# Thoughts on Merrick Dog Food?



## Enzos_Mom (Apr 8, 2010)

I don't know the answer to your question, but I just wanted to tell you that your Nellie is a doll. =)


----------



## BeauShel (May 20, 2007)

Nellie is a cutie patootie. I used Merrick food for awhile for my Beau and he loved it. In fact all my pups loved it because it made a gravy when you wet it. I dont know about switching to raw but I know that Ranger and MissMarstar feed their dogs raw.


----------



## missmarstar (Jul 22, 2007)

I would probably keep her on the same food her breeder fed for the first month or two she is home with you to keep the transition as easy on her as possible. She already has a ton of new things to get used to in a new home as it is, don't add a major diet change in the mix just yet.

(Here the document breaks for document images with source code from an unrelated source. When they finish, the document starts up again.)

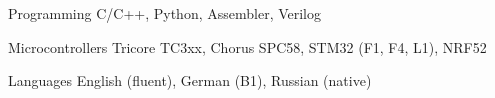 


\begin{cvskills}


\cvskill
{Programming} %
{C/C++, Python, Assembler, Verilog} %


\cvskill
{Microcontrollers} %
{Tricore TC3xx, Chorus SPC58, STM32 (F1, F4, L1), NRF52} %


\cvskill
{Languages} %
{ English (fluent), German (B1), Russian (native)} %


\end{cvskills}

I do think Merrick is a good food and if you want to keep her on it and she is doing well on it, I think that's totally fine.. however, if you have raw fed or home cooked in the past and think you would like to do it for Nellie, I think that's great too!


----------



## fostermom (Sep 6, 2007)

I feed Merricks to my foster puppies because I like the ingredients and they love the food. I would give it a month or so before switching her to homecooked/raw. I do agree, I think raw is the healthiest for a dog, I am just not quite to the point where I can change right now.


----------



## nellie'smom (Dec 27, 2007)

Hey I'm Nellie's mom!  I have used merrick in the past and actually put Nellie back on it this past week. She loves it and she doesn't have the bad breat she does on other dry foods. I only feed the dry and the turducken is her favorite. If it works for your Nellie I would keep her on it. Congrats and you couldn't have picked a better name! 
Also wanted to say she is absolutely adorable!!


----------



## Beanie'sMom (Jul 7, 2007)

Thanks to all of you! And thanks for the compliments! She is a little doll, but she's got a bit of the devil in her! 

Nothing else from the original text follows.